[TASK GOAL] The line containing "语句一起，或者单独），否则， MySQL 都需要执行顺序操作，而无法利用索引排序；" opens the span to copy, and the last line of the records below closes it. Write out that span exactly.

[Rendered images with source text]
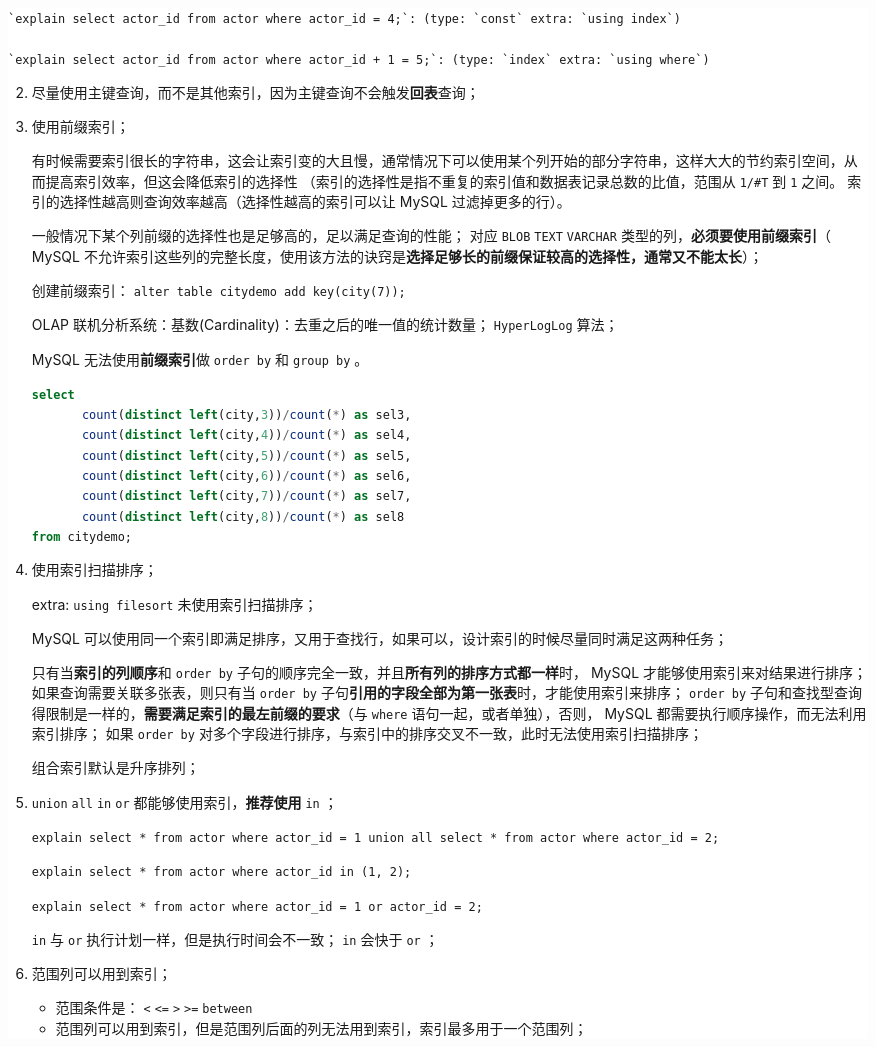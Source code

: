     `explain select actor_id from actor where actor_id = 4;`: (type: `const` extra: `using index`)

    `explain select actor_id from actor where actor_id + 1 = 5;`: (type: `index` extra: `using where`)

2. 尽量使用主键查询，而不是其他索引，因为主键查询不会触发**回表**查询；

3. 使用前缀索引；

    有时候需要索引很长的字符串，这会让索引变的大且慢，通常情况下可以使用某个列开始的部分字符串，这样大大的节约索引空间，从而提高索引效率，但这会降低索引的选择性
    （索引的选择性是指不重复的索引值和数据表记录总数的比值，范围从 `1/#T` 到 `1` 之间。
    索引的选择性越高则查询效率越高（选择性越高的索引可以让 MySQL 过滤掉更多的行）。

    一般情况下某个列前缀的选择性也是足够高的，足以满足查询的性能；
    对应 `BLOB` `TEXT` `VARCHAR` 类型的列，**必须要使用前缀索引**（ MySQL 不允许索引这些列的完整长度，使用该方法的诀窍是**选择足够长的前缀保证较高的选择性，通常又不能太长**）；

    创建前缀索引： `alter table citydemo add key(city(7));`

    OLAP 联机分析系统：基数(Cardinality)：去重之后的唯一值的统计数量； `HyperLogLog` 算法；

    MySQL 无法使用**前缀索引**做 `order by` 和 `group by` 。

    ```sql
    select 
           count(distinct left(city,3))/count(*) as sel3,
           count(distinct left(city,4))/count(*) as sel4,
           count(distinct left(city,5))/count(*) as sel5,
           count(distinct left(city,6))/count(*) as sel6,
           count(distinct left(city,7))/count(*) as sel7,
           count(distinct left(city,8))/count(*) as sel8 
    from citydemo;
    ```

4. 使用索引扫描排序；

    extra: `using filesort` 未使用索引扫描排序；

    MySQL 可以使用同一个索引即满足排序，又用于查找行，如果可以，设计索引的时候尽量同时满足这两种任务；

    只有当**索引的列顺序**和 `order by` 子句的顺序完全一致，并且**所有列的排序方式都一样**时， MySQL 才能够使用索引来对结果进行排序；
    如果查询需要关联多张表，则只有当 `order by` 子句**引用的字段全部为第一张表**时，才能使用索引来排序；
    `order by` 子句和查找型查询得限制是一样的，**需要满足索引的最左前缀的要求**（与 `where` 语句一起，或者单独），否则， MySQL 都需要执行顺序操作，而无法利用索引排序；
    如果 `order by` 对多个字段进行排序，与索引中的排序交叉不一致，此时无法使用索引扫描排序；

    组合索引默认是升序排列；

5. `union` `all` `in` `or` 都能够使用索引，**推荐使用** `in` ；

    `explain select * from actor where actor_id = 1 union all select * from actor where actor_id = 2;`

    `explain select * from actor where actor_id in (1, 2);`

    `explain select * from actor where actor_id = 1 or actor_id = 2;`

    `in` 与 `or` 执行计划一样，但是执行时间会不一致； `in` 会快于 `or` ；

6. 范围列可以用到索引；

     * 范围条件是： `<` `<=` `>` `>=` `between`
     * 范围列可以用到索引，但是范围列后面的列无法用到索引，索引最多用于一个范围列；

[RESPONSE TO THIS EXERCISE]
    `order by` 子句和查找型查询得限制是一样的，**需要满足索引的最左前缀的要求**（与 `where` 语句一起，或者单独），否则， MySQL 都需要执行顺序操作，而无法利用索引排序；
    如果 `order by` 对多个字段进行排序，与索引中的排序交叉不一致，此时无法使用索引扫描排序；

    组合索引默认是升序排列；

5. `union` `all` `in` `or` 都能够使用索引，**推荐使用** `in` ；

    `explain select * from actor where actor_id = 1 union all select * from actor where actor_id = 2;`

    `explain select * from actor where actor_id in (1, 2);`

    `explain select * from actor where actor_id = 1 or actor_id = 2;`

    `in` 与 `or` 执行计划一样，但是执行时间会不一致； `in` 会快于 `or` ；

6. 范围列可以用到索引；

     * 范围条件是： `<` `<=` `>` `>=` `between`
     * 范围列可以用到索引，但是范围列后面的列无法用到索引，索引最多用于一个范围列；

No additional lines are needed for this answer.